I am aware that during addition/subtraction in the accumulator, if a 9-bit value is resulted the carry bit is set, but what if this is used:
mov A,-200
-200 is a 9-bit value in 2's compliment form. what's going to happen if I move it to accumulator? Is the extra bit going to drop off or go set the carry?
A is an 8-bit register.
But -200 is not an eight-bit value. When clipped to 8 bits, it's the value 56 - and 56 is well within range.
In this case, an assembler could decide to convert -200 to +56. Or it could decide to produce a warning/error that -200 doesn't make sense in an 8-bit assign.
The first place that you must always look for a question like that is the Manual for the tool in question.

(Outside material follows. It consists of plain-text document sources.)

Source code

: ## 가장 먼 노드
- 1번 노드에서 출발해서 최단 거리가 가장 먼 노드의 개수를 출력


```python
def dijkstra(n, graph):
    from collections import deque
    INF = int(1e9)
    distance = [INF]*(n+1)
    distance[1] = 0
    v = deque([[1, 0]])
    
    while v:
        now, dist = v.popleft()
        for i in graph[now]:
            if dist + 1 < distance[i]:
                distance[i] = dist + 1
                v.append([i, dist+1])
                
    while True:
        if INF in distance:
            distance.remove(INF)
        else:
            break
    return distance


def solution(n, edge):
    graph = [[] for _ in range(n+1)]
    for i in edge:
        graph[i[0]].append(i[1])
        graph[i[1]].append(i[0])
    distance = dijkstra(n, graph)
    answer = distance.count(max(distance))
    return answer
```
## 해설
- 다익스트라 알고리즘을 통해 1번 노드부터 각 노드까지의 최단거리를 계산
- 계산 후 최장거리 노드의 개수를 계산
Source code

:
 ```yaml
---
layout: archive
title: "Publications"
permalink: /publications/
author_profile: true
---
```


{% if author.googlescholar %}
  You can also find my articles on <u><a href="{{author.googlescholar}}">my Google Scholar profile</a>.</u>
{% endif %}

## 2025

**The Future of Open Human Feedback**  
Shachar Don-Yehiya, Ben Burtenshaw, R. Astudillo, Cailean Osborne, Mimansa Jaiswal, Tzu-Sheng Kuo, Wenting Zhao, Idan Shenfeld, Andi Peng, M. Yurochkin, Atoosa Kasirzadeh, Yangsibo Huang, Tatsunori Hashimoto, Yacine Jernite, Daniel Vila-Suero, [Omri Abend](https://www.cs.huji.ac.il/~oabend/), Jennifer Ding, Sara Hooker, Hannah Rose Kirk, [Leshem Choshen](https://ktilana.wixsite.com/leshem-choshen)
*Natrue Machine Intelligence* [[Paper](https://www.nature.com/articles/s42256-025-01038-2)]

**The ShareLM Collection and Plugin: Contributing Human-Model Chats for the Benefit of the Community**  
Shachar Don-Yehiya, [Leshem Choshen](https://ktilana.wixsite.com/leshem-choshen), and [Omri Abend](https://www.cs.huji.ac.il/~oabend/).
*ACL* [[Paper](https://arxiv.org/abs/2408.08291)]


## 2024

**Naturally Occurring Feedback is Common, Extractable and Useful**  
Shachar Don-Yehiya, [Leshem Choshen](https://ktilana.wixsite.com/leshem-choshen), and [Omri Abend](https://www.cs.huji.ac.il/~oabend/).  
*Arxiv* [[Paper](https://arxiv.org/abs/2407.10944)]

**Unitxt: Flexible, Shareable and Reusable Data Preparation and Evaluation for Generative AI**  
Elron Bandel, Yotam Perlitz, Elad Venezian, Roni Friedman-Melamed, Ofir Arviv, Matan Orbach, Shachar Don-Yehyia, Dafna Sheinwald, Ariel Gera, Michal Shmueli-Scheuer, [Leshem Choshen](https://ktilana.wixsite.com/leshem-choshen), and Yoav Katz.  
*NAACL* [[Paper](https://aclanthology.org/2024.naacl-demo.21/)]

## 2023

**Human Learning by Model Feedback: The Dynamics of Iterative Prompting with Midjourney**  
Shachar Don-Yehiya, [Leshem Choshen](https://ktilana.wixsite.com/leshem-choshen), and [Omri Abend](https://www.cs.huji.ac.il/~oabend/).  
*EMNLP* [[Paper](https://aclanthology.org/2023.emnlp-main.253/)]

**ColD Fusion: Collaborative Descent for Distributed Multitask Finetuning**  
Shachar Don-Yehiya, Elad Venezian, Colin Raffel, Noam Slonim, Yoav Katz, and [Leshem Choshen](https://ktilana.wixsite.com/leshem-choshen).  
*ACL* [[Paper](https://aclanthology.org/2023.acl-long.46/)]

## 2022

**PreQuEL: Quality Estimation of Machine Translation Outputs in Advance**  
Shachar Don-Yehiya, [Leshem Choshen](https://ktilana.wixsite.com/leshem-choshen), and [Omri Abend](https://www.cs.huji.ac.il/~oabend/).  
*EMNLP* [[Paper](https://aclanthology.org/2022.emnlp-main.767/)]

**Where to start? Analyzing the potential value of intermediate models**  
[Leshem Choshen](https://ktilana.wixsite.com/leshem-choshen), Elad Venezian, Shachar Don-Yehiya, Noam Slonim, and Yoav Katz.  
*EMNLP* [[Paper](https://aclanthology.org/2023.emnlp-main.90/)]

Keil's assembler manual is here: http://www.keil.com/support/man/docs/a51
And the specific page about instructions is here: http://www.keil.com/support/man/docs/a51/a51_wp_instructions.htm
Linking to: http://www.keil.com/support/man/docs/is51/is51_overview.htm
The MOV instruction is described here: http://www.keil.com/support/man/docs/is51/is51_mov.htm
As Per says, the immediate operand is 8 bits - there is no MOV instruction which takes a 9-bit immediate operand!
Or, to be pedantic,
there is no MOV instruction with an 8-bit target which takes a 9-bit immediate operand!
I can think of no 8051 instruction that takes a 9-bit immediate operand.
MOV DPTR, #immediate
Takes a 16-bit immediate operand - so it could accommodate a 9-bit value.
But you're right - there's nothing that takes an actual 9-bit operand.